Project Summary:
The rodent vibrissal (whisker) system is one of the most widely-used models in neuroscience to study how
information about movement and touch are combined. During many exploratory behaviors, rats and mice
sweep their whiskers back and forth in a rapid, rhythmic motion called “whisking” to actively gather touch
information. Although whisking is rhythmic, rodents can also change how their whiskers move depending on
the desired sensory information, and on their particular behavior. Researchers are nearly able to begin to
“close-the-loop” between movement and touch for the whisker system, except for one critical gap: we do not
yet have a three dimensional (3D) model of rodent facial musculature. Without such a model, we cannot
identify how the rat changes its muscle activity to change whisker motion and acquire particular types of
sensory information.
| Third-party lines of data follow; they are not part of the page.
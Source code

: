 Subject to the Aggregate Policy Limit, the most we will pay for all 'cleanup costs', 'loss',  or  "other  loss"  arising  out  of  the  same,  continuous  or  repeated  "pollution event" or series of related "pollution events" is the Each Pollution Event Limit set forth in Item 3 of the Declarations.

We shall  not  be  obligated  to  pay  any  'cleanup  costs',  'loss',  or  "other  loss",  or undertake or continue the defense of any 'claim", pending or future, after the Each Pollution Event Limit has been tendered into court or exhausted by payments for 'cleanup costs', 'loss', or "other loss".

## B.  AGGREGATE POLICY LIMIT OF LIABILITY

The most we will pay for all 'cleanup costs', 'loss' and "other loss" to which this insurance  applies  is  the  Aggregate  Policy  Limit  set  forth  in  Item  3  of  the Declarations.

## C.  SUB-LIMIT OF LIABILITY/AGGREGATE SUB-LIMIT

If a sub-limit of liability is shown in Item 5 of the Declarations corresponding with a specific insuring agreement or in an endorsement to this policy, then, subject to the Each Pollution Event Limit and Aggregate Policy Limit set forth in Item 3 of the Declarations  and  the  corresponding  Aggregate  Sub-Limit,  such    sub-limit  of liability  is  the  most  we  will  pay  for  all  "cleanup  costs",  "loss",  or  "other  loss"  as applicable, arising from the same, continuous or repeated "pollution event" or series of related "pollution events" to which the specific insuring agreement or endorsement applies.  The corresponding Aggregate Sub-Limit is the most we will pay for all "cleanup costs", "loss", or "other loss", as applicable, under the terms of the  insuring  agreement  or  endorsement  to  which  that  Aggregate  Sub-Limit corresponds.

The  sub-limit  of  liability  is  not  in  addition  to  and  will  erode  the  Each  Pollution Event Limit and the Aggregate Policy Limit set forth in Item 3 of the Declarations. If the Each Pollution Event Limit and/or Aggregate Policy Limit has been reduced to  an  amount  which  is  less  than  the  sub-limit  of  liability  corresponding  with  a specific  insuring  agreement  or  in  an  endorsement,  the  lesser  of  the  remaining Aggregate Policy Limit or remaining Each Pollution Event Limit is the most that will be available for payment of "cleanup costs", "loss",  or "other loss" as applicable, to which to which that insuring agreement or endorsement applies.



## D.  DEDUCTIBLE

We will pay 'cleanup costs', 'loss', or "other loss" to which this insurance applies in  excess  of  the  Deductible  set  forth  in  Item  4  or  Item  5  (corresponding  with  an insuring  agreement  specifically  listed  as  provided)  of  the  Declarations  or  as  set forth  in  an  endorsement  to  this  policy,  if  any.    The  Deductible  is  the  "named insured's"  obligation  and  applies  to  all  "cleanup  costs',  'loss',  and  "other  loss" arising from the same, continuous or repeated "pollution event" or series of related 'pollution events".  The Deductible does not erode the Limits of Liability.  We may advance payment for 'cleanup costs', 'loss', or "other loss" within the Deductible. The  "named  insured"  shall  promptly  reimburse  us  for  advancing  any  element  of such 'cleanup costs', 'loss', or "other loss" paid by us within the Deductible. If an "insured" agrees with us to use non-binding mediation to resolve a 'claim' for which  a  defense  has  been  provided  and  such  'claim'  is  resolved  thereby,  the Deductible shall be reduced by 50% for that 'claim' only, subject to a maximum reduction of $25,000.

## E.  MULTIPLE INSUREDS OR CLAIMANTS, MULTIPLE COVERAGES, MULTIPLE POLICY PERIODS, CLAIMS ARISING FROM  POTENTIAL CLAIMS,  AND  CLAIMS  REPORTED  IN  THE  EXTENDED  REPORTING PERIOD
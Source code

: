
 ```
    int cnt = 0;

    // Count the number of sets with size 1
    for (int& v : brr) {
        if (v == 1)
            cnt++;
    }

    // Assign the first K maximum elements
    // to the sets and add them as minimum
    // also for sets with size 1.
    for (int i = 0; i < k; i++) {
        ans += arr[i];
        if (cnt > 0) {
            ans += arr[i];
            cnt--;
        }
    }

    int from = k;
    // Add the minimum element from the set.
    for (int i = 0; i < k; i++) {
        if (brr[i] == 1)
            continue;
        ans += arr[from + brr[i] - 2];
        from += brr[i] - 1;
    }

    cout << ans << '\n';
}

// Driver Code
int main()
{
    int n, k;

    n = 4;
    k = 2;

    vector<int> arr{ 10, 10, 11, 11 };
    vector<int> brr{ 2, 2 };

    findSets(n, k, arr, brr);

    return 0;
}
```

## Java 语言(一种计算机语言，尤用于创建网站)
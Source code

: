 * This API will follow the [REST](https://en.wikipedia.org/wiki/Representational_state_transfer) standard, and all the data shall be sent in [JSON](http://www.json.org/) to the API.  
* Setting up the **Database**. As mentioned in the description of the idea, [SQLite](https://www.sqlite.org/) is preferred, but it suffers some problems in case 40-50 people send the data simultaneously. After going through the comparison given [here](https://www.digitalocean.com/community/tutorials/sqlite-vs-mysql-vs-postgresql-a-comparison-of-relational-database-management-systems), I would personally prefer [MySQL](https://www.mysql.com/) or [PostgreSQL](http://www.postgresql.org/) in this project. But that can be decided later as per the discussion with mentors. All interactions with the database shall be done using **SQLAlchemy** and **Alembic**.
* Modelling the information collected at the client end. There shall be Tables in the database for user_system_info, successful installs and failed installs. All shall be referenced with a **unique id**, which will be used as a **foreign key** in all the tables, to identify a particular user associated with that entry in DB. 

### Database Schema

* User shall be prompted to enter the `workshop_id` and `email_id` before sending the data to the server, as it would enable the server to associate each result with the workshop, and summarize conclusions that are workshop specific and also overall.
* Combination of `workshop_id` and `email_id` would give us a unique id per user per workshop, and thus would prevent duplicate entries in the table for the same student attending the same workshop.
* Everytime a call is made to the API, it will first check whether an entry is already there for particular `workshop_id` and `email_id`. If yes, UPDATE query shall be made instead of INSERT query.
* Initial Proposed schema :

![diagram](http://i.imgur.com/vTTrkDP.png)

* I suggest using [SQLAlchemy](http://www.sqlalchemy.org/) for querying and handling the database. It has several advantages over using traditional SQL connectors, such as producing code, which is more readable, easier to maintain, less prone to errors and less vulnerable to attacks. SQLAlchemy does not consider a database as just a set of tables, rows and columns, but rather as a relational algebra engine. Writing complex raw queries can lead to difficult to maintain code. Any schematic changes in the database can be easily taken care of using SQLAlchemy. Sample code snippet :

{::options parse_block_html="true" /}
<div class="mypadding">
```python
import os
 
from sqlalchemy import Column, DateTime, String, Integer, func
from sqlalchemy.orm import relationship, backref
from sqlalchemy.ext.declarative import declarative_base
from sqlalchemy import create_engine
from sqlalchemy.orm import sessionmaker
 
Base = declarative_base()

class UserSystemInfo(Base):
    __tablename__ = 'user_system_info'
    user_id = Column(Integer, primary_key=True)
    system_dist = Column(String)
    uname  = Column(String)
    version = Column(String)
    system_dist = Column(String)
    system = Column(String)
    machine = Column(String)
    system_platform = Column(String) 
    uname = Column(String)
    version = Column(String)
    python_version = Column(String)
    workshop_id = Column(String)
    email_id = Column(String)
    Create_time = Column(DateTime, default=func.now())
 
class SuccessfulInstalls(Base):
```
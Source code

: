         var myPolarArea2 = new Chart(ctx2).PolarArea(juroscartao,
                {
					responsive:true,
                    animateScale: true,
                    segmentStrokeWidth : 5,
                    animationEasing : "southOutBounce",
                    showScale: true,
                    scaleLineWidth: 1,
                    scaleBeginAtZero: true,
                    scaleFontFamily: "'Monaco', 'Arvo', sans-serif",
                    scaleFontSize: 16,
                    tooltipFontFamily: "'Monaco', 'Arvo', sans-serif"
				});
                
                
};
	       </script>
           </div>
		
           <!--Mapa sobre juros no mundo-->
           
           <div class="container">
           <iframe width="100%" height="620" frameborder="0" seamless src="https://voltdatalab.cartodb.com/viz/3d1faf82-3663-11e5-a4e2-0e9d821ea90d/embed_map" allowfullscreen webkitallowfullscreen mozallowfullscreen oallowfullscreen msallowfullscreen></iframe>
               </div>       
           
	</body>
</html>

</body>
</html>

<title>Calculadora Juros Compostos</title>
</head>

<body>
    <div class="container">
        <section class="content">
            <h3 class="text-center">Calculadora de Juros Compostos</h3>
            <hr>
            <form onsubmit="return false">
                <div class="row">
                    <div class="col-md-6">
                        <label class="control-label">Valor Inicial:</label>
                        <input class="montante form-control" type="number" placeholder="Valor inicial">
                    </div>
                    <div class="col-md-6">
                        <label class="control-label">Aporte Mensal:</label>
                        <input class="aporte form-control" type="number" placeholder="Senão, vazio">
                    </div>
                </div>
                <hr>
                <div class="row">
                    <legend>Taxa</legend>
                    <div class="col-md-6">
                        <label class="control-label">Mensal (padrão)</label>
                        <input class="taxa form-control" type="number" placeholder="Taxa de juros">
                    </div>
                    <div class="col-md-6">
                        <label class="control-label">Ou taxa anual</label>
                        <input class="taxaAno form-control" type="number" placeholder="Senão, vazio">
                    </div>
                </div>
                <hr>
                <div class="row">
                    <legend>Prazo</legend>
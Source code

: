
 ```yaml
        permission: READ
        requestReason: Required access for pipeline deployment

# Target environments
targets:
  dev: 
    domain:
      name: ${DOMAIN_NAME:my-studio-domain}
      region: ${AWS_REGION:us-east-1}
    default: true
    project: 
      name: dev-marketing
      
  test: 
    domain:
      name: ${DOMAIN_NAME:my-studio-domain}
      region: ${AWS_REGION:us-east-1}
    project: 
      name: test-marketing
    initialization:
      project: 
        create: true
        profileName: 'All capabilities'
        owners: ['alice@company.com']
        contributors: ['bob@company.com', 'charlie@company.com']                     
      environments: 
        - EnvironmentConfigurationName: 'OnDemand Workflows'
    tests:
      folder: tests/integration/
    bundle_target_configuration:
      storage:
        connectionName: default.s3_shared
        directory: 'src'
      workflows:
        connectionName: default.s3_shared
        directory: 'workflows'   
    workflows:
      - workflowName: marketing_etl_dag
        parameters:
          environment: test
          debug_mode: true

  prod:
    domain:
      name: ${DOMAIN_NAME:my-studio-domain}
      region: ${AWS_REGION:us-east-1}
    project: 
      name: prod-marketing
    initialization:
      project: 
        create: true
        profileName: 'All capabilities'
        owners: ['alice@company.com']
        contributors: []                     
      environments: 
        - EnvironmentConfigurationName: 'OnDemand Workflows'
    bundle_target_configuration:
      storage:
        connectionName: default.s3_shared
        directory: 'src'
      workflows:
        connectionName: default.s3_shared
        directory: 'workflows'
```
We cannot know which whisker motions are fixed via the biomechanics, versus which
motions the rat can actively control. We cannot fully understand the motor commands sent to the whisker
muscles. The central goal of this proposal is to develop three-dimensional (3D) models of rodent facial
musculature that close this gap. We will first use a novel combination of tactile profilometry, histology, MRI, and
CT-scans to quantify the anatomy of rodent facial muscles and the follicles that hold the whiskers. Using this
anatomy, we will then construct 3D biomechanical models of the whisker muscles and follicles to simulate the
motion of all whiskers. These models will be validated and tested in several different complementary software
systems, and then be used to test eleven specific predictions for the particular function of each whisker-related
muscle. Finally, we will integrate the 3D models of rodent facial muscles with existing models that describe the
sensory, tactile side of whisker motion. These combined muscle-sensory simulations will be directly compared
with active animal behavior. This work takes a step towards closing the loop between motor action and the
sensory data acquired, and helps disentangle the relative roles of biomechanics and neural control during
different types of whisking. The proposed work will inform all levels of study of whisker neural pathways, from
primary sensory neurons to sensory and motor cortical areas, to brainstem regions involved in controlling
whisker motions. More generally, whisking represents a unique window into how volitional control can
modulate or override centrally-patterned movement. The transition between varieties of rhythmic and non-
rhythmic movement has important implications for the coordination of sniffing, breathing, olfaction, chewing,
swallowing, and suckling, and the proposed work could thus shed light on the neuromechanical basis for some
pediatric and geriatric dysphagias.